俺様編集長サマにLOVE NONSTOP!
亮平の温もりを感じられた次の日は、本当に幸せな気持ちになれる。
その中でも今日は、特別幸せな日だ。
なぜなら、プロジェクトの成功が発表されたから。
目標としていた数字の1.5倍を上回り、リーダーとして引っ張った亮平を始め、メンバーのわたしたちも評価されたのだった。

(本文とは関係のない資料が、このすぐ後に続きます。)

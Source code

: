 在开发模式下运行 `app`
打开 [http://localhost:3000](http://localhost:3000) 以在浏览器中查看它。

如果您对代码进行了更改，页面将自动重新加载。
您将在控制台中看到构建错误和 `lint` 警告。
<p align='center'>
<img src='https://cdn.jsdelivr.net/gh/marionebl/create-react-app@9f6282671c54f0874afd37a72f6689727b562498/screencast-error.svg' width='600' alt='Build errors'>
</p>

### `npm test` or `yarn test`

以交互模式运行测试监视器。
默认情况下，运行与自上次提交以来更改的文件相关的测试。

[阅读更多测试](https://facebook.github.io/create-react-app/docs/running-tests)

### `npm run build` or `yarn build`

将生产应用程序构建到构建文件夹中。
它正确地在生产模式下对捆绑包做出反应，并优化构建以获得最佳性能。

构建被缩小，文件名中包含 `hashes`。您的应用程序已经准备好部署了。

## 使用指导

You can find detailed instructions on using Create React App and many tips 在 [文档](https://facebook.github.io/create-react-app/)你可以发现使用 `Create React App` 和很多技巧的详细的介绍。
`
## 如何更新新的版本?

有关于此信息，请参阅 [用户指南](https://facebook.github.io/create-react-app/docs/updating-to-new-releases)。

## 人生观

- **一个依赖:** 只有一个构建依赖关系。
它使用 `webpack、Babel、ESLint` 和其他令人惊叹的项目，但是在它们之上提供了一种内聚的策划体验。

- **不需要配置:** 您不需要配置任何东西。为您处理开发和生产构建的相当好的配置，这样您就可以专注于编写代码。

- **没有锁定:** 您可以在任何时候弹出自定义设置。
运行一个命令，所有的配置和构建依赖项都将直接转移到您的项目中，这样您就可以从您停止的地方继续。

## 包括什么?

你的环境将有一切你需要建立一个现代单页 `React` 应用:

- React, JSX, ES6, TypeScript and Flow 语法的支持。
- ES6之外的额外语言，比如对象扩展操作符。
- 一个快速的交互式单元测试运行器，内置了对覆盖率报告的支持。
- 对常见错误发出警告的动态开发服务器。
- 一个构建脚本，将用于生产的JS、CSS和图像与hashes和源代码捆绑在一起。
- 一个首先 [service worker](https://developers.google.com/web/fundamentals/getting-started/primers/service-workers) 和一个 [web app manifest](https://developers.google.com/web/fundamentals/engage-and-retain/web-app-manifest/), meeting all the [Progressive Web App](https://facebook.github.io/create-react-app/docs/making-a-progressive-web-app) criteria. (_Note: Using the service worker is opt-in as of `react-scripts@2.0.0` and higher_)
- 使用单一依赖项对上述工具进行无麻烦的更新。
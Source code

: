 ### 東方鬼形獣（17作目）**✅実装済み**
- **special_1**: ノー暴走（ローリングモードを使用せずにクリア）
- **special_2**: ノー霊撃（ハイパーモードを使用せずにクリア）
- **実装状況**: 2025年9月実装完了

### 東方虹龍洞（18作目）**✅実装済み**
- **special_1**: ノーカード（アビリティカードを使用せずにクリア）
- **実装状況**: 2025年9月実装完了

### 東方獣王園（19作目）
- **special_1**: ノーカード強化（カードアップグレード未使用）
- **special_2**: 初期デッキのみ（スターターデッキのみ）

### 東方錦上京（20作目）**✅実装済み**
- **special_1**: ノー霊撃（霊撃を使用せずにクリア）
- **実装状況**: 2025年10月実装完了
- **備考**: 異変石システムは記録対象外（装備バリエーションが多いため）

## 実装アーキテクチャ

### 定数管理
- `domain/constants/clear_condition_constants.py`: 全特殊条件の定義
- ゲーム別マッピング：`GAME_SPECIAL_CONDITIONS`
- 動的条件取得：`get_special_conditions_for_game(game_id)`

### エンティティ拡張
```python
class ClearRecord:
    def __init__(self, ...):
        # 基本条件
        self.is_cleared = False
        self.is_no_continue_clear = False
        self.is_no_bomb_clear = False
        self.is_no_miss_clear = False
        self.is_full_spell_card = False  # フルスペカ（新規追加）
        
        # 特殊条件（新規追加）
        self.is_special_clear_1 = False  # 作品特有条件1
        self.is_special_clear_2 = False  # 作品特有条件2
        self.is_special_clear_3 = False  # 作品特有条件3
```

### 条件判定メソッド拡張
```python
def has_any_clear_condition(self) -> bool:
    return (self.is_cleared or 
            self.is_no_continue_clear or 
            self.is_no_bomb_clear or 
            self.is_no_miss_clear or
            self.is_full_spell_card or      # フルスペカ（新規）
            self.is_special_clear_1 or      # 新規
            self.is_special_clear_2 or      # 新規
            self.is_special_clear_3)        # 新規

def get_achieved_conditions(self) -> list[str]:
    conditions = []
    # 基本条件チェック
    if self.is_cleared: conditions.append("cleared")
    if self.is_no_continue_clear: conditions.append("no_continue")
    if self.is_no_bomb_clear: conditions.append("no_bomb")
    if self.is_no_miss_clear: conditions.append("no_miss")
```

それは本当に快挙な出来事で、亮平は安心した様に、そして須賀さんと住吉さんは感動でいっぱいの顔をしていた。
だけど、わたしは本心では素直に喜べていない。
そんな自分が本当にイヤだけど。
「平瀬さん、顔に正直に出てますよ」
プロジェクト成功でみんなに囲まれている亮平たちから離れて、一人デスクにいたわたしに早川さんが声をかけてきた。
「早川さん…。いいの?みんなの輪に入らなくて」
亮平が表の立役者なら、早川さんは裏の立役者だ。
正直、早川さんがいなければ成り立たなかったものもある。
その早川さんが輪に入っていないのには、違和感があった。
「平瀬さんが浮かない顔してるからですよ。気になっちゃって」
恋のライバルとは思えないくらい、早川さんは優しく話してきたのだった。